Could you return every line of the material that contains the word "nutritional"?

━━ GIVEN RECORDS

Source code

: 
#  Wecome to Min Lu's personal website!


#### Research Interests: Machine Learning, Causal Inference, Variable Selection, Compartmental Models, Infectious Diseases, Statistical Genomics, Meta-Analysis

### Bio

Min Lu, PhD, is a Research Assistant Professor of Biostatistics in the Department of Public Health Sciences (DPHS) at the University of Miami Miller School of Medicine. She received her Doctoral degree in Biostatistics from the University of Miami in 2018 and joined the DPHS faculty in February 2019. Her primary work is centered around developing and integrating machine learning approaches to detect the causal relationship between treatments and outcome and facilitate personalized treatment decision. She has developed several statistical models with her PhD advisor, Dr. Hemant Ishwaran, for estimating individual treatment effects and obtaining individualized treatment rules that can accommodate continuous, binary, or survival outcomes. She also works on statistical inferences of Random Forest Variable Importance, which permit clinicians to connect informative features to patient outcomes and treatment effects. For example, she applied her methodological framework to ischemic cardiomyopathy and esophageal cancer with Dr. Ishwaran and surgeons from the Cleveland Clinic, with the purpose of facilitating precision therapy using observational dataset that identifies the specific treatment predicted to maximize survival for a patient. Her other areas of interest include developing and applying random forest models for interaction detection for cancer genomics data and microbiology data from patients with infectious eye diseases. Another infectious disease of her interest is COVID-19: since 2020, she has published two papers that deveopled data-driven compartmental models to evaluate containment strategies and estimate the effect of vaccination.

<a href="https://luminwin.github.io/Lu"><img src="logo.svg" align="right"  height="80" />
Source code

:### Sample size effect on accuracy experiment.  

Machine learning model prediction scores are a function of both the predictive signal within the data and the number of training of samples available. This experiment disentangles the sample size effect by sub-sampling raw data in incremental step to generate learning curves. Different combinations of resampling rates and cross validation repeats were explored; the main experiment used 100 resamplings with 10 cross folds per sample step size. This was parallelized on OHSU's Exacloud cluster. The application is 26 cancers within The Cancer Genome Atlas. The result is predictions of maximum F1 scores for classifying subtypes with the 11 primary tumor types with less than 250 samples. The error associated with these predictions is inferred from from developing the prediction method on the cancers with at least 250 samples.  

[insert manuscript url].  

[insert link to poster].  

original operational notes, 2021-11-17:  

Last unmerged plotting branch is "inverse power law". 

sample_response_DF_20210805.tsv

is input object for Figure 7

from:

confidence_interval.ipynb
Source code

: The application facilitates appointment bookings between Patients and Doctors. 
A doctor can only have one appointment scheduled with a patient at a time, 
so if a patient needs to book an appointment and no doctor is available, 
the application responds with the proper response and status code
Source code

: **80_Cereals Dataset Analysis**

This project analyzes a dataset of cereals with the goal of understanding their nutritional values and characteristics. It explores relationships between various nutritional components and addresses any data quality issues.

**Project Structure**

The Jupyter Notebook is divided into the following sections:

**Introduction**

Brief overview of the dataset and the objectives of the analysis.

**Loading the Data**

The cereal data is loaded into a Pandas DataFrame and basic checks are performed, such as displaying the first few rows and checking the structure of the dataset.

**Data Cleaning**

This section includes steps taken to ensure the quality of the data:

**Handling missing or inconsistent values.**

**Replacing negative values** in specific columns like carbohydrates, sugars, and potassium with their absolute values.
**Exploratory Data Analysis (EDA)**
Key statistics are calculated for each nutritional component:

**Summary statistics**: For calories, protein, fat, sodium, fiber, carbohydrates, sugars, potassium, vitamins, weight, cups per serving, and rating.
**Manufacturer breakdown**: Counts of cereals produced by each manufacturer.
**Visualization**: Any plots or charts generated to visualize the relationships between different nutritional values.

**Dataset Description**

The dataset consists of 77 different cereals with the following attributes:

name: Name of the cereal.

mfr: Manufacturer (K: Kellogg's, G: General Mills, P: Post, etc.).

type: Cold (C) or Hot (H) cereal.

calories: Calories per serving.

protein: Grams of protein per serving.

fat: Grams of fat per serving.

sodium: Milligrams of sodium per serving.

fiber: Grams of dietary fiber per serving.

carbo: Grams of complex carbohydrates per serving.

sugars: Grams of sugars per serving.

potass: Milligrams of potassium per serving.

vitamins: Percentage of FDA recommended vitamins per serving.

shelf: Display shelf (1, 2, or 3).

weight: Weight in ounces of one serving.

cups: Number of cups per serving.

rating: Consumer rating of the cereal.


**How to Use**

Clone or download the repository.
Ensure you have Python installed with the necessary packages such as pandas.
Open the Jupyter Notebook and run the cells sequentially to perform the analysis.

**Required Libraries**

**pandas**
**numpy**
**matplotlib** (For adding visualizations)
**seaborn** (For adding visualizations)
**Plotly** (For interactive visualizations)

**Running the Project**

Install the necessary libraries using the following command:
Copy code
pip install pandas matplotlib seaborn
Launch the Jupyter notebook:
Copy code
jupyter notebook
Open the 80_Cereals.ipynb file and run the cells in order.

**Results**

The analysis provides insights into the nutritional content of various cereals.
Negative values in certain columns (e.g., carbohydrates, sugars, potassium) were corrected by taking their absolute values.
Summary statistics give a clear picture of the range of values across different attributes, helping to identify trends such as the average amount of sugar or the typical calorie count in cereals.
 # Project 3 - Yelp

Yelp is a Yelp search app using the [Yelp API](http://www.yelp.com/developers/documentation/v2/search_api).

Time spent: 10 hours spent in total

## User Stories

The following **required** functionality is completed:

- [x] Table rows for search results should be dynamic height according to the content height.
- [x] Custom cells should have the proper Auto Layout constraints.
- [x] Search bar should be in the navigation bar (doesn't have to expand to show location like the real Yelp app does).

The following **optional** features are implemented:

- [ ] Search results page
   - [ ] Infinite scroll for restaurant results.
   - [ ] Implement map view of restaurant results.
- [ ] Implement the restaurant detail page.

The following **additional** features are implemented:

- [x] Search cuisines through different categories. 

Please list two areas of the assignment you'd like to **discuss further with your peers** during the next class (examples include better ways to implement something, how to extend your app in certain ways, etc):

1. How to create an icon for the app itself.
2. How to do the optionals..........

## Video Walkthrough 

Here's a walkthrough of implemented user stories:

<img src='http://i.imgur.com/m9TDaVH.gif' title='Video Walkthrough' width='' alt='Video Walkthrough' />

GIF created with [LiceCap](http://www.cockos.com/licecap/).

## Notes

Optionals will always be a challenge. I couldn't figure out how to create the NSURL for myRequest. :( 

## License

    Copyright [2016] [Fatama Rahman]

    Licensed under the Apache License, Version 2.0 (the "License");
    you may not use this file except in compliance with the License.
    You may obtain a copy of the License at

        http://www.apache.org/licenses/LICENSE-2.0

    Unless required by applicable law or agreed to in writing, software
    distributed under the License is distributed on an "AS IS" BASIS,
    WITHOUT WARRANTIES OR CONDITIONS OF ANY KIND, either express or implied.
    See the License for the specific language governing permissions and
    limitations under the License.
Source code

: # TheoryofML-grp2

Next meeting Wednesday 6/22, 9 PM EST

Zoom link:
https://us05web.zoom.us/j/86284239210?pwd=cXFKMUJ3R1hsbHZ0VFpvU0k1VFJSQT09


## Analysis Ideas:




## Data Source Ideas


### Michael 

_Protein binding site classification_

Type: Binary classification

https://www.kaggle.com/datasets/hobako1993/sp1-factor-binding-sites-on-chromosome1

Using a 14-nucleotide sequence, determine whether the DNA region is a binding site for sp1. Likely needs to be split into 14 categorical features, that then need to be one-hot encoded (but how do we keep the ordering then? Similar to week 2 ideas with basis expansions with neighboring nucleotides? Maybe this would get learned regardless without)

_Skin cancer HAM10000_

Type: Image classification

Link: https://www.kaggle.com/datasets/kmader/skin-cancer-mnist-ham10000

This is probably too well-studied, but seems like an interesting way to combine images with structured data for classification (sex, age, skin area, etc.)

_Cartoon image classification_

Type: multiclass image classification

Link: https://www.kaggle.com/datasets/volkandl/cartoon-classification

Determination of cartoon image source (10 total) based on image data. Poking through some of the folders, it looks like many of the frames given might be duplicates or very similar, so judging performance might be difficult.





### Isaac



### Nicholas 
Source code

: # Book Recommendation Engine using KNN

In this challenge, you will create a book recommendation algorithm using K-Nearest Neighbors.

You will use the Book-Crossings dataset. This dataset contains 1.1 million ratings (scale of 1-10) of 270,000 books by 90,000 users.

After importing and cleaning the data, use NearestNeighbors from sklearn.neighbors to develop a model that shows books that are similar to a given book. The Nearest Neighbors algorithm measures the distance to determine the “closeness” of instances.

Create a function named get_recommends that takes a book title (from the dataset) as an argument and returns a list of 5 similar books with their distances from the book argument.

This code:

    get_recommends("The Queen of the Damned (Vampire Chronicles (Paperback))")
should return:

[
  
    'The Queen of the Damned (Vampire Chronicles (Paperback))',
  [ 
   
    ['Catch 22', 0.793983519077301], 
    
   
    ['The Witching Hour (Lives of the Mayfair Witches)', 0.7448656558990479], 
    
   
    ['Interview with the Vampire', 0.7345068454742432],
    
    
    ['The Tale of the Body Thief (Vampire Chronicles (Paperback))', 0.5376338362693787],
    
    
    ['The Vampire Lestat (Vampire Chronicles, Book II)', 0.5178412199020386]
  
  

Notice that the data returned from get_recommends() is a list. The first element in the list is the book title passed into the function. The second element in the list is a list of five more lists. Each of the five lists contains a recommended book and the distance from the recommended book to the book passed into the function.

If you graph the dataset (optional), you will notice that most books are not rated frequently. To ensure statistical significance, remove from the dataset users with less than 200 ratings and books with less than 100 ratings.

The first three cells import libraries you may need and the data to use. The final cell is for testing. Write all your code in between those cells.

━━━━

◆ **SOLUTION FOR THIS PROBLEM**:
This project analyzes a dataset of cereals with the goal of understanding their nutritional values and characteristics. It explores relationships between various nutritional components and addresses any data quality issues.
Key statistics are calculated for each nutritional component:
**Visualization**: Any plots or charts generated to visualize the relationships between different nutritional values.
The analysis provides insights into the nutritional content of various cereals.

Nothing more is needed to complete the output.